_Prompt_. Search the records for "technologies". Report every line where it occurs.

_Excerpted records_.
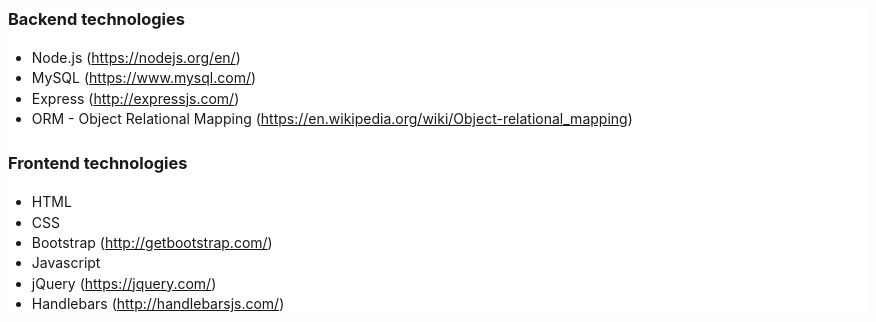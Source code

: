 ### <a name ="Backend"></a> Backend technologies
* Node.js (https://nodejs.org/en/)
* MySQL (https://www.mysql.com/)
* Express (http://expressjs.com/)
* ORM - Object Relational Mapping (https://en.wikipedia.org/wiki/Object-relational_mapping)


### <a name="Frontend"></a> Frontend technologies
* HTML
* CSS
* Bootstrap (http://getbootstrap.com/)
* Javascript
* jQuery (https://jquery.com/)
* Handlebars (http://handlebarsjs.com/)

_Finished exercise_.
: ### <a name ="Backend"></a> Backend technologies
### <a name="Frontend"></a> Frontend technologies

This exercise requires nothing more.